Ordered that the judgment is affirmed, and the matter is remitted to the Supreme Court, Kings County, for further proceedings pursuant to CPL 460.50 (5).

Viewing the evidence in the light most favorable to the prosecution (see People v Contes, 60 NY2d 620, 621 [1983]), we find that it was legally sufficient to establish the defendant's guilt of assault in the second degree beyond a reasonable doubt (see People v Johnson, 40 AD3d 1270, 1271-1272 [2007]; People v Millett, 26 AD3d 345, 346 [2006]).
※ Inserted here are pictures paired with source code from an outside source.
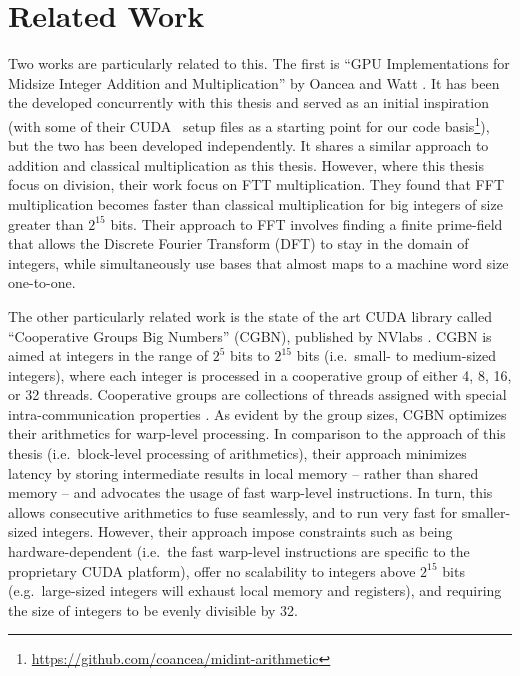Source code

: \section{Related Work}
\label{sec:rel}

Two works are particularly related to this. The first is ``GPU Implementations
for Midsize Integer Addition and Multiplication'' by Oancea and Watt
\cite{oancea2024gpu}. It has been the developed concurrently with this thesis
and served as an initial inspiration (with some of their CUDA \cpp\ setup files
as a starting point for our code
basis\footnote{\url{https://github.com/coancea/midint-arithmetic}}), but the two
has been developed independently. It shares a similar approach to addition and
classical multiplication as this thesis. However, where this thesis focus on
division, their work focus on FTT multiplication. They found that FFT
multiplication becomes faster than classical multiplication for big integers of
size greater than $2^{15}$ bits. Their approach to FFT involves finding a finite
prime-field that allows the Discrete Fourier Transform (DFT) to stay in the
domain of integers, while simultaneously use bases that almost maps to a machine
word size one-to-one.

The other particularly related work is the state of the art CUDA library called
``Cooperative Groups Big Numbers'' (CGBN), published by NVlabs \cite{CGBN}. CGBN
is aimed at integers in the range of $2^5$ bits to $2^{15}$ bits (i.e.\ small-
to medium-sized integers), where each integer is processed in a cooperative
group of either 4, 8, 16, or 32 threads. Cooperative groups are collections of
threads assigned with special intra-communication properties
\cite{cudaguide}. As evident by the group sizes, CGBN optimizes their
arithmetics for warp-level processing.  In comparison to the approach of this
thesis (i.e.\ block-level processing of arithmetics), their approach minimizes
latency by storing intermediate results in local memory -- rather than shared
memory -- and advocates the usage of fast warp-level instructions. In turn, this
allows consecutive arithmetics to fuse seamlessly, and to run very fast for
smaller-sized integers. However, their approach impose constraints such as being
hardware-dependent (i.e.\ the fast warp-level instructions are specific to the
proprietary CUDA platform), offer no scalability to integers above $2^{15}$ bits
(e.g.\ large-sized integers will exhaust local memory and registers), and
requiring the size of integers to be evenly divisible by 32.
Moreover, upon the exercise of our factual review power (see CPL 470.15 [5]), we are satisfied that the verdict of guilt was not against the weight of the evidence (see People v Romero, 7 NY3d 633 [2006]).

The trial court providently exercised its discretion in limiting the defendant's cross-examination of the complaining witnesses concerning an alleged cooperation agreement with the police (see People v Rodriguez, 191 AD2d 723, 723-724 [1993]).
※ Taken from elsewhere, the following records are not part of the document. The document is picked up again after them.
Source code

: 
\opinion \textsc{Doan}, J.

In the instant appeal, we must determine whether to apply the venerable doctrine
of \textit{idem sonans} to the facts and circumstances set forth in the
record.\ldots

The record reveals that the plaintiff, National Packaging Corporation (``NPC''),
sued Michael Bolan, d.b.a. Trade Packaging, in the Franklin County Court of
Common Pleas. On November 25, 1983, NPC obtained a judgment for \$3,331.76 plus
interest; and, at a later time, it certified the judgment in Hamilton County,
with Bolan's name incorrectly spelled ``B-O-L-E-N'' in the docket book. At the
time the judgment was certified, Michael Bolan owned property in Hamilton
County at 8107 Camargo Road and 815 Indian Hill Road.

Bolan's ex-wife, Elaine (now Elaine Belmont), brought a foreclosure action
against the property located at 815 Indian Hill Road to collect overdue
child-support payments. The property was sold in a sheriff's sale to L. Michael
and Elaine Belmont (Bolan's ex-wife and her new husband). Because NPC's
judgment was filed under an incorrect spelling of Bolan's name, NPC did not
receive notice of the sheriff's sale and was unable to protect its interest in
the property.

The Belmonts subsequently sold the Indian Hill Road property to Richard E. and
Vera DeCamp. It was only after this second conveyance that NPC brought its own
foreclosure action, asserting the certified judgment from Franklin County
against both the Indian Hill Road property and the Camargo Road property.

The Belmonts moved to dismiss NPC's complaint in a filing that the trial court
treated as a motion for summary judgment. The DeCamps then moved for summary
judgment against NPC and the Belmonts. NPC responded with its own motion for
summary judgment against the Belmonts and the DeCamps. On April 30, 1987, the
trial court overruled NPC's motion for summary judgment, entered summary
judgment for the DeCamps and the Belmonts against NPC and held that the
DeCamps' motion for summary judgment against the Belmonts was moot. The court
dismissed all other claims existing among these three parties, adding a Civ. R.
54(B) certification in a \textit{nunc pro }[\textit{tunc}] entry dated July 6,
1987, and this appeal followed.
The defendant contends that he was deprived of his right to a fair trial because of certain allegedly improper comments made by the prosecutor on summation. However, the defendant's arguments in this regard are not preserved for appellate review (see CPL 470.05 [2]), as the defendant either failed to object to the challenged comments, made only a general objection, or failed to request [*2]curative instructions when the trial court sustained his objections (see People v German, 45 AD3d 861 [2007]). In any event, the challenged remarks were proper because they constituted fair comment on the evidence, a fair response to the defense summation, or harmless error (see People v Colon, 45 AD3d 776 [2007]; People v Urena, 24 AD3d 693 [2005]).

The defendant's contention that he was deprived of his right to a fair trial because the trial court failed to give adequate limiting instructions regarding the purpose for which evidence of certain prior bad acts was received is unpreserved for appellate review (see CPL 470.05 [2]). In any event, since the court did include such limiting instructions in its preliminary remarks and in its charge to the jury, the omission of such instructions at the time the evidence was admitted did not deprive the defendant of a fair trial (see People v Norman, 40 AD3d 1128, 1129-1130 [2007]).

The defendant contends that the trial court erred in denying his request to charge assault in the third degree (see Penal Law § 120.00 [1]) as a lesser-included offense of assault in the second degree (see Penal Law § 120.05 [2]). However, the court properly denied the request, because even when viewing the evidence in the light most favorable to the defendant, no reasonable view of the evidence supported a finding that he assaulted the complaining witness but did not use a deadly weapon or dangerous instrument (see People v Vaughn, 36 AD3d 434, 436 [2007]; CPL 300.50 [1]).

The defendant's contention that he was deprived of his right to a fair trial by virtue of certain comments and questioning by the trial court is unpreserved for appellate review (see CPL 470.05 [2]), and, in any event, is without merit (see People v Moulton, 43 NY2d 944, 945 [1978]). Santucci, J.P., Lifson, Covello and Angiolillo, JJ., concur.